Памела изумленно уставилась на Милли. Щеки блондинки неестественно порозовели, глаза потемнели… Отчего бы это? Просто зрачки расширились или… или это ей только показалось?

Телефонный звонок заставил Памелу издрогнуть. Метнувшись к аппарату, Милли первой схватила трубку.

— Это тебя. Твой приятель из газеты. — Она протянула Памеле трубку.

Перспектива развлекать двух дам вместо одной ничуть не обескуражила Джанни, и они условились встретиться в вестибюле отеля в половине восьмого вечера.

— Одно плохо, — нахмурилась блондинка. — Мне во что бы то ни стало нужно быть в номере к одиннадцати.

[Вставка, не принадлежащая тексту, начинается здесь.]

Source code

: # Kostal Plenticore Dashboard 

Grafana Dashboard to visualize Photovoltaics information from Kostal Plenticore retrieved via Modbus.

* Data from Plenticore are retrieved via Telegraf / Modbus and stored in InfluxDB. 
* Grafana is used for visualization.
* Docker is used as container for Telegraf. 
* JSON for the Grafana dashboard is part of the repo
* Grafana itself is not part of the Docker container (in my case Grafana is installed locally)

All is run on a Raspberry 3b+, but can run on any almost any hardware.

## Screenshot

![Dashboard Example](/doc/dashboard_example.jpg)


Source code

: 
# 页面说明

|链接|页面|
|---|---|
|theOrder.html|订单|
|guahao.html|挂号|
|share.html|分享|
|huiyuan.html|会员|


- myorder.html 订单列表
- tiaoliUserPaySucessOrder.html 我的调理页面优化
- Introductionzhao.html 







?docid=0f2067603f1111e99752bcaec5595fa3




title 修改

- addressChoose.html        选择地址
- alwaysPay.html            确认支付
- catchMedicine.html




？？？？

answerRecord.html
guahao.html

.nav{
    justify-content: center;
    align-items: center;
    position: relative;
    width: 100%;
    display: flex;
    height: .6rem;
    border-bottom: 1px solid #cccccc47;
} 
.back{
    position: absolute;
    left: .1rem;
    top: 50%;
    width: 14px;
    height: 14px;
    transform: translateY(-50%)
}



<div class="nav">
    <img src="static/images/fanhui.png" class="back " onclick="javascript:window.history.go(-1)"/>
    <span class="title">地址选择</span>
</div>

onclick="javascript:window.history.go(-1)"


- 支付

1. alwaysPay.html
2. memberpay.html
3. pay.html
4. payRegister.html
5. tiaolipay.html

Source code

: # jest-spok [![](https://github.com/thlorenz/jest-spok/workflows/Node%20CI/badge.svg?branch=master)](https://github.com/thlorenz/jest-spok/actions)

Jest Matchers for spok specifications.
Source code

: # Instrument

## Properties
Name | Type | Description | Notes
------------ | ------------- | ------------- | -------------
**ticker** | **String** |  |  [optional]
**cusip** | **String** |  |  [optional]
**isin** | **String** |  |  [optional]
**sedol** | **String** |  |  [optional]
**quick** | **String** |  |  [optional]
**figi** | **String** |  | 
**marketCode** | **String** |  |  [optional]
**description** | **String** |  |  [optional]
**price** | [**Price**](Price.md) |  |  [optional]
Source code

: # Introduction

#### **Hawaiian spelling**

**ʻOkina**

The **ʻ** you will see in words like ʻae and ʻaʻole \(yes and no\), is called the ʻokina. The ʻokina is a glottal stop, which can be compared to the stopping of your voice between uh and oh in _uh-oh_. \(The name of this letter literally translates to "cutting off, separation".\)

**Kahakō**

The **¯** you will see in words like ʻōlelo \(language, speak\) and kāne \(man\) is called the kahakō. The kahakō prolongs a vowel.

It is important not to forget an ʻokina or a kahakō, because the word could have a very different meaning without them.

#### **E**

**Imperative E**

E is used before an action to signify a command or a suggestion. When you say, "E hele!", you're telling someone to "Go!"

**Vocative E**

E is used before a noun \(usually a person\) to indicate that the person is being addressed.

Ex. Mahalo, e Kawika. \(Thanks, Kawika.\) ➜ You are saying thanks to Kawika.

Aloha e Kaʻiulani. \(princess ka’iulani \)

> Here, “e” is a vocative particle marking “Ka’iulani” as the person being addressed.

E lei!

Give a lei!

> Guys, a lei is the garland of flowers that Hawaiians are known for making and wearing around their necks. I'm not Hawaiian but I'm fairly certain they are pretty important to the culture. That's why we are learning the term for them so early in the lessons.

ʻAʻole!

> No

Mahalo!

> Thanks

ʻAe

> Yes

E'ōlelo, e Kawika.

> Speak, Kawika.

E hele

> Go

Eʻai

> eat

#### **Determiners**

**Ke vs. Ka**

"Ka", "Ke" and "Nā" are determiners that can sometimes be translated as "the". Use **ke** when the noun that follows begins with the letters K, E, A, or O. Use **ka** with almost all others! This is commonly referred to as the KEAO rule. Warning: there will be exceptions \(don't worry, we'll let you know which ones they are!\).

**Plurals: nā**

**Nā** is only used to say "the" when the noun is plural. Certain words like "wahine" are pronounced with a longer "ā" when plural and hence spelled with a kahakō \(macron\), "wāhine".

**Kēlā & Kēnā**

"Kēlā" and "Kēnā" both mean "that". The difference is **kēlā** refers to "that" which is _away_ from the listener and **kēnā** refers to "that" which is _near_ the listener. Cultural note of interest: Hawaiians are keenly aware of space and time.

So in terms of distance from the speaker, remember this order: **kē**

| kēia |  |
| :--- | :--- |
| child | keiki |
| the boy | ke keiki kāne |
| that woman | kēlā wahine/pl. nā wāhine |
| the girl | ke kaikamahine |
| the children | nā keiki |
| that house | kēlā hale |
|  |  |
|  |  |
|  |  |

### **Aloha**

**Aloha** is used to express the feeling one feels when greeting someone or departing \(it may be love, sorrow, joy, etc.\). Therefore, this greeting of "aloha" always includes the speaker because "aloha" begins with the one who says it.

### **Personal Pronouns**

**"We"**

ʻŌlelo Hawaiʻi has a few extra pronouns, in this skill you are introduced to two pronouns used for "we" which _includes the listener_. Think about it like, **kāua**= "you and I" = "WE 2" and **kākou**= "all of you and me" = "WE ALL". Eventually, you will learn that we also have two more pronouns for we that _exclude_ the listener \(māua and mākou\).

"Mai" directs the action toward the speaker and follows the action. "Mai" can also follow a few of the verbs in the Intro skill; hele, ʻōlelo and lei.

Сделай одолжение, напомни, если я вдруг… забуду. — И Милли тонко рассмеялась.

Увидев девушек, Джанни пришел в неописуемый восторг.

— Хоть фотографируйся вместе с вами, мои птички, — пусть Лу знает, на каких красоток я ее не променял! — воскликнул он. — Итак, стартуем! — Затем, оглядев Памелу с головы до ног, добавил: — Вот это совсем другое дело, моя жемчужина. Только… не мрачновато ли? Да и украшения не помешали бы, как считаешь?

Милли горячо поддержала его, но Памела отрицательно помотала головой.

— Я никогда не ношу бижутерии.

— Да ты сама лучше любой драгоценности! — торжественно провозгласил Джанни. — Твоей красоте вовсе не надобны дополнительные аксессуары.